In the case at bar, we find evidence to support the trial judge’s ruling. As stated in Luckabaugh, the judge was not required to make a specific determination that Lipe lacked control, but need only find he suffers from a mental illness that makes it difficult for him to control his behavior. The State’s expert, a forensic psychiatrist, diagnosed Lipe with pedophilia, based on his past criminal convictions and tests indicating his continued arousal to young girls. The State’s expert also diagnosed Lipe as suffering from alcoholism, anxiety disorder, and mild mental retardation. Relying on these diagnoses, as well as his age, lack of support system, his denial of the offenses, past legal troubles, prior relationship history, and his propensity to act impulsively, the State’s expert determined Lipe has the propensity to commit further acts of sexual violence. She also determined that Lipe needs inpatient treatment. Based on the testimony of the State’s expert, the evidence established Lipe suffered from a mental illness making him unable to control his behavior, and therefore, the trial judge did not err in denying Lipe’s motions for directed verdict and JNOV.
II. Admissibility of Prior Evaluation
Lipe argues the trial judge erred in prohibiting him from admitting the 1991 mental evaluation by Dr. Richard Ellison because the evaluation was relevant to show Lipe did not have a mental illness. We disagree.
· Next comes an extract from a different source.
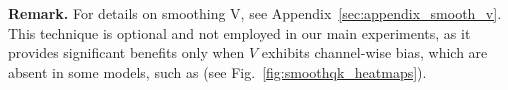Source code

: \textbf{Remark.} For details on smoothing V, see Appendix~\ref{sec:appendix_smooth_v}. This technique is optional and not employed in our main experiments, as it provides significant benefits only when $V$ exhibits channel-wise bias, which are absent in some models, such as \llamal (see Fig.~\ref{fig:smoothqk_heatmaps}).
The admission of evidence is within the discretion of the trial judge and “will not be reversed on appeal absent an abuse of that discretion or the commission of a legal error that results in prejudice to the defendant.” State v. Adams, 354 S.C. 361, 377, 580 S.E.2d 785, 793 (Ct. App. 2003). Rule 401, SCRE, defines relevant evidence as “evidence having any tendency to make the existence of any fact that is of consequence to the determination of the action more probable or less probable than it would be without the evidence.” “Evidence which is not relevant is not admissible.” Rule 402, SCRE.
Section 44-23-410(1) of the South Carolina Code (Supp. 1991) states a judge can order an examination of a person charged with a crime if the judge suspects the person is not fit to stand trial due to lack of “capacity to understand the proceedings against him or to assist in his own defense as a result of a lack of mental capacity.” According to section 44-23-410 and the evaluation itself, Dr. Ellison conducted the evaluation simply for purposes of determining Lipe’s competency to stand trial, not to diagnose Lipe’s mental condition. Thus, the evaluation was not relevant to the case at bar. Accordingly, the trial judge did not abuse his discretion in determining the evaluation was not relevant and therefore, inadmissible.
ANDERSON, STILWELL, and SHORT, JJ., concur.
 We decide this case without oral argument pursuant to Rule 215, SCACR.